··· Provided data ···

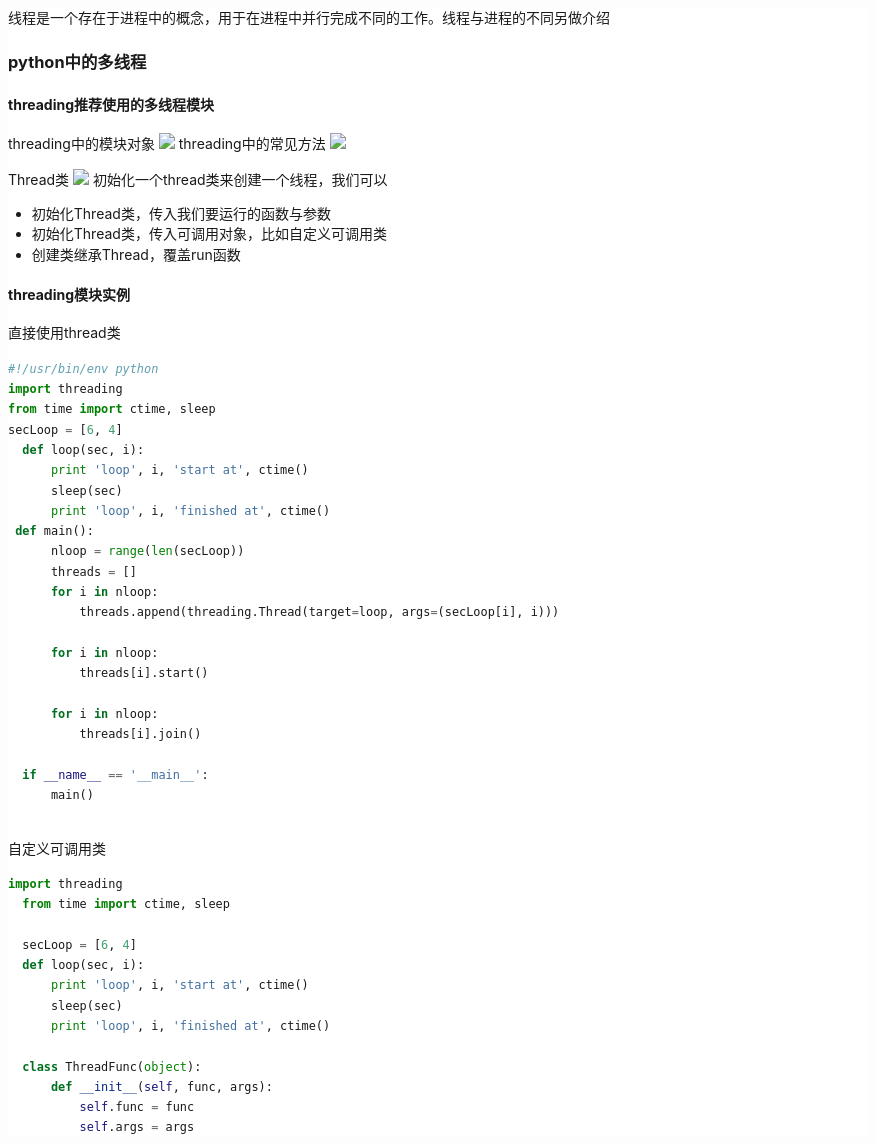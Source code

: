 线程是一个存在于进程中的概念，用于在进程中并行完成不同的工作。线程与进程的不同另做介绍

### python中的多线程

#### threading推荐使用的多线程模块

threading中的模块对象
![](https://upload-images.jianshu.io/upload_images/10339396-db94b1ac2597e6c2.png?imageMogr2/auto-orient/strip%7CimageView2/2/w/1240)
threading中的常见方法
![](https://upload-images.jianshu.io/upload_images/10339396-beb9d59aeef3d735.png?imageMogr2/auto-orient/strip%7CimageView2/2/w/1240)

Thread类
![](https://upload-images.jianshu.io/upload_images/10339396-e2542ecc8aa6022f.png?imageMogr2/auto-orient/strip%7CimageView2/2/w/1240)
初始化一个thread类来创建一个线程，我们可以
  - 初始化Thread类，传入我们要运行的函数与参数
  - 初始化Thread类，传入可调用对象，比如自定义可调用类
  - 创建类继承Thread，覆盖run函数

#### threading模块实例

直接使用thread类

```python
#!/usr/bin/env python
import threading
from time import ctime, sleep
secLoop = [6, 4]
  def loop(sec, i):
      print 'loop', i, 'start at', ctime()
      sleep(sec)
      print 'loop', i, 'finished at', ctime()
 def main():
      nloop = range(len(secLoop))
      threads = []
      for i in nloop:
          threads.append(threading.Thread(target=loop, args=(secLoop[i], i)))

      for i in nloop:
          threads[i].start()

      for i in nloop:
          threads[i].join()

  if __name__ == '__main__':
      main()
        
```
自定义可调用类

```python
import threading
  from time import ctime, sleep
    
  secLoop = [6, 4]
  def loop(sec, i):
      print 'loop', i, 'start at', ctime()
      sleep(sec)
      print 'loop', i, 'finished at', ctime()

  class ThreadFunc(object):
      def __init__(self, func, args):
          self.func = func
          self.args = args

```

···

Directions: In the records above, find each line with the word "self" and copy it out.

Task response:
      def __init__(self, func, args):
          self.func = func
          self.args = args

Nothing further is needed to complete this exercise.